▶ Exercise data

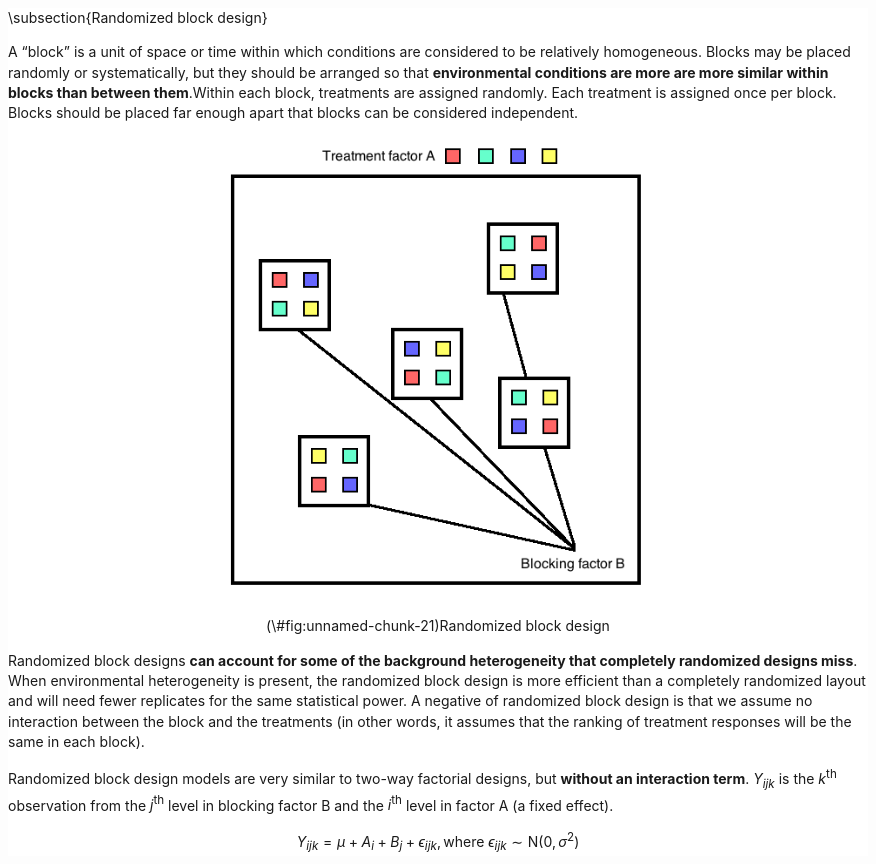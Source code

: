 \subsection{Randomized block design}

A “block” is a unit of space or time within which conditions are considered to be relatively homogeneous. Blocks may be placed randomly or systematically, but they should be arranged so that **environmental conditions are more are more similar within blocks than between them**.Within each block, treatments are assigned randomly. Each treatment is assigned once per block. Blocks should be placed far enough apart that blocks can be considered independent.

<div class="figure" style="text-align: center">
<img src="RandomizedBlockDesign.png" alt="Randomized block design" width="50%" />
<p class="caption">(\#fig:unnamed-chunk-21)Randomized block design</p>
</div>

Randomized block designs **can account for some of the background heterogeneity that completely randomized designs miss**. When environmental heterogeneity is present, the randomized block design is more efficient than a completely randomized layout and will need fewer replicates for the same statistical power. A negative of randomized block design is that we assume no interaction between the block and the treatments (in other words, it assumes that the ranking of treatment responses will be the same in each block).

Randomized block design models are very similar to two-way factorial designs, but **without an interaction term**. $Y_{ijk}$ is the $k^{\text{th}}$ observation from the $j^{\text{th}}$ level in blocking factor B and the $i^{\text{th}}$ level in factor A (a fixed effect). 

$$
Y_{ijk} = \mu + A_i + B_j +\epsilon_{ijk}, \text{where } \epsilon_{ijk} \sim \mathrm{N} (0, \sigma^2)
$$
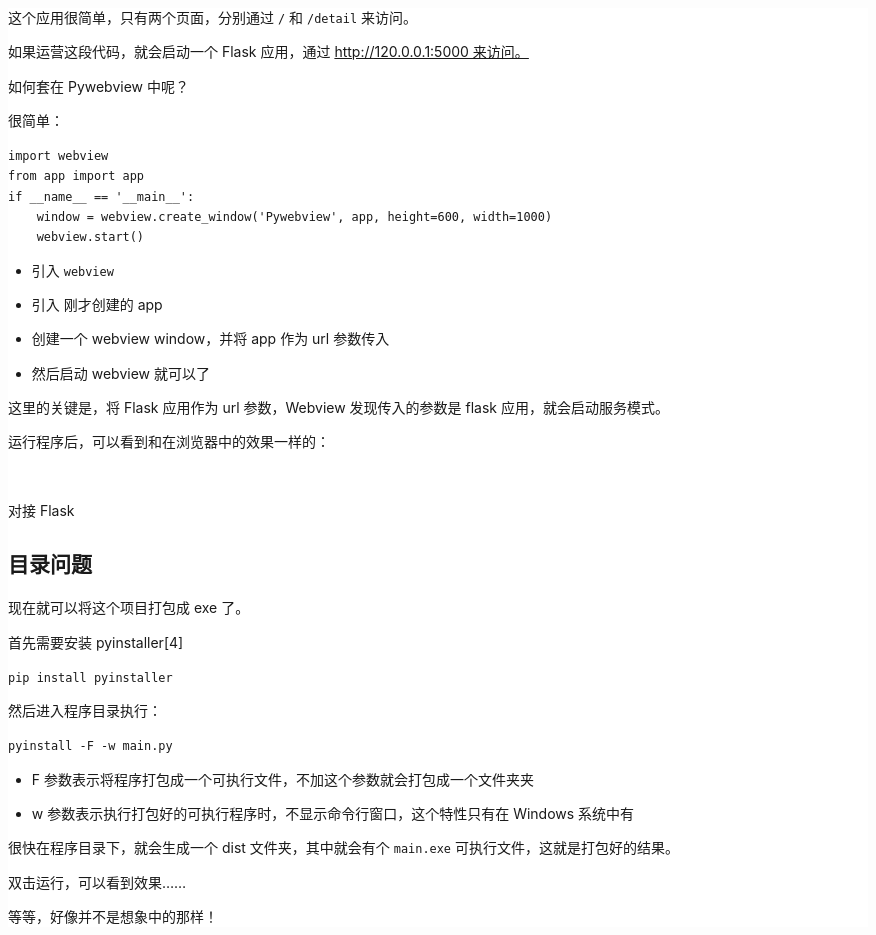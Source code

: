 这个应用很简单，只有两个页面，分别通过 `/` 和 `/detail` 来访问。

如果运营这段代码，就会启动一个 Flask 应用，通过 http://120.0.0.1:5000 来访问。

如何套在 Pywebview 中呢？

很简单：

```
import webview
from app import app
if __name__ == '__main__':
    window = webview.create_window('Pywebview', app, height=600, width=1000)
    webview.start()

```

- 引入 `webview`
    
- 引入 刚才创建的 app
    
- 创建一个 webview window，并将 app 作为 url 参数传入
    
- 然后启动 webview 就可以了
    

这里的关键是，将 Flask 应用作为 url 参数，Webview 发现传入的参数是 flask 应用，就会启动服务模式。

运行程序后，可以看到和在浏览器中的效果一样的：

![Image](data:image/gif;base64,iVBORw0KGgoAAAANSUhEUgAAAAEAAAABCAYAAAAfFcSJAAAADUlEQVQImWNgYGBgAAAABQABh6FO1AAAAABJRU5ErkJggg==)

对接 Flask

## 目录问题

现在就可以将这个项目打包成 exe 了。

首先需要安装 pyinstaller\[4\]

```
pip install pyinstaller

```

然后进入程序目录执行：

```
pyinstall -F -w main.py

```

- F 参数表示将程序打包成一个可执行文件，不加这个参数就会打包成一个文件夹夹
    
- w 参数表示执行打包好的可执行程序时，不显示命令行窗口，这个特性只有在 Windows 系统中有
    

很快在程序目录下，就会生成一个 dist 文件夹，其中就会有个 `main.exe` 可执行文件，这就是打包好的结果。

双击运行，可以看到效果……

等等，好像并不是想象中的那样！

▶ Task brief
In the listing above, start at the line with "- 创建一个 webview window，并将 app 作为 url 参数传入", go on through the line with "双击运行，可以看到效果……", and copy each of those lines exactly; leave out all the rest.

▶ Reply to the task
- 创建一个 webview window，并将 app 作为 url 参数传入
    
- 然后启动 webview 就可以了
    

这里的关键是，将 Flask 应用作为 url 参数，Webview 发现传入的参数是 flask 应用，就会启动服务模式。

运行程序后，可以看到和在浏览器中的效果一样的：

![Image](data:image/gif;base64,iVBORw0KGgoAAAANSUhEUgAAAAEAAAABCAYAAAAfFcSJAAAADUlEQVQImWNgYGBgAAAABQABh6FO1AAAAABJRU5ErkJggg==)

对接 Flask

## 目录问题

现在就可以将这个项目打包成 exe 了。

首先需要安装 pyinstaller\[4\]

```
pip install pyinstaller

```

然后进入程序目录执行：

```
pyinstall -F -w main.py

```

- F 参数表示将程序打包成一个可执行文件，不加这个参数就会打包成一个文件夹夹
    
- w 参数表示执行打包好的可执行程序时，不显示命令行窗口，这个特性只有在 Windows 系统中有
    

很快在程序目录下，就会生成一个 dist 文件夹，其中就会有个 `main.exe` 可执行文件，这就是打包好的结果。

双击运行，可以看到效果……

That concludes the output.